Carl Schirm found fame during his lifetime through his monumental landscape paintings of the Orient. The National Gallery of Berlin, the Rudolphinum in Prague and the Museum of Wiesbaden, coincidentally his place of birth, have all acquired works for their collections (Thieme-Becker).
Schirm studied at Karlsruhe Academy under Hans Fredrik Gude and Eugen Bracht. In 1880/1881, along with Bracht, he travelled to Syria, Palestine and Egypt, creating numerous sketches of landscapes upon which he based his grandiose landscape vedute after his return. Our painting was created in 1884 in Breslau. The date and title of the work, as well as the price of 2500 RM, can be found on a label on the reverse, written by hand and likely by the artist himself.
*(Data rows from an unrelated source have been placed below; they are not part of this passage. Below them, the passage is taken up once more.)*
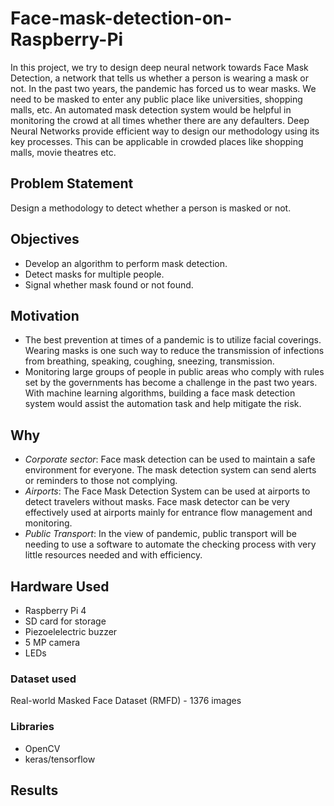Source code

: # Face-mask-detection-on-Raspberry-Pi

In this project, we try to design deep neural network towards Face Mask Detection, a network that tells us whether a person is wearing a mask or not. In the past two years, the pandemic has forced us to wear masks. We need to be masked to enter any public place like universities, shopping malls, etc. An automated mask detection system would be helpful in monitoring the crowd at all times whether there are any defaulters. Deep Neural Networks provide efficient way to design our methodology using its key processes. This can be applicable in crowded places like shopping malls, movie theatres etc.

## Problem Statement 

Design a methodology to detect whether a person is masked or not.

## Objectives
* Develop an algorithm to perform mask detection.
* Detect masks for multiple people.
* Signal whether mask found or not found.

## Motivation
* The best prevention at times of a pandemic is to utilize facial coverings. Wearing masks is one such way to reduce the transmission of infections from breathing, speaking, coughing, sneezing, transmission.  
* Monitoring large groups of people in public areas who comply with rules set by the governments has become a challenge in the past two years. With machine learning algorithms, building a face mask detection system would assist the automation task and help mitigate the risk. 

## Why 
* *Corporate sector*: Face mask detection can be used to maintain a safe environment for everyone. The mask detection system can send alerts or reminders to those not complying.
* *Airports*: The Face Mask Detection System can be used at airports to detect travelers without masks. Face mask detector can be very effectively used at airports mainly for entrance flow management and monitoring.
* *Public Transport*: In the view of pandemic, public transport will be needing to use a software to automate the checking process with very little resources needed and with efficiency.

## Hardware Used
* Raspberry Pi 4
* SD card for storage
* Piezoelelectric buzzer
* 5 MP camera
* LEDs

### Dataset used
Real-world Masked Face Dataset (RMFD) - 1376 images

### Libraries
* OpenCV
* keras/tensorflow

## Results


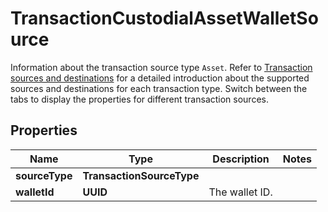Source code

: 

# TransactionCustodialAssetWalletSource

Information about the transaction source type `Asset`. Refer to [Transaction sources and destinations](https://www.cobo.com/developers/v2/guides/transactions/sources-and-destinations) for a detailed introduction about the supported sources and destinations for each transaction type.  Switch between the tabs to display the properties for different transaction sources. 

## Properties

| Name | Type | Description | Notes |
|------------ | ------------- | ------------- | -------------|
|**sourceType** | **TransactionSourceType** |  |  |
|**walletId** | **UUID** | The wallet ID. |  |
The painting depicts the mountain Jebel el-Deir. To Christians, it is the so-called Cloister Mountain, north of the St. Catherine's Cloister, that in turn is the site of the Miracle of the Burning Bush. Before the monumental mountain is the gravesite of Sheikh Nabi Saleh and ruins of ancient dwellings (c. 3000-2700 B.C.). In the midst of the ruins, Schirm depicts a group of Sinai Bedouins. F. v. Bötticher (op.cit.) refers to another view of Jebel el-Deir mountain with the gravesite of the Sheikh, much-revered by Moslems, dated 1883. The whereabouts of said painting is however unknown.
Provenance
Private possession, Germany
Literature
F. von Boetticher: Malerwerke des 19. Jahrhunderts, Bd. II. Nr. 13.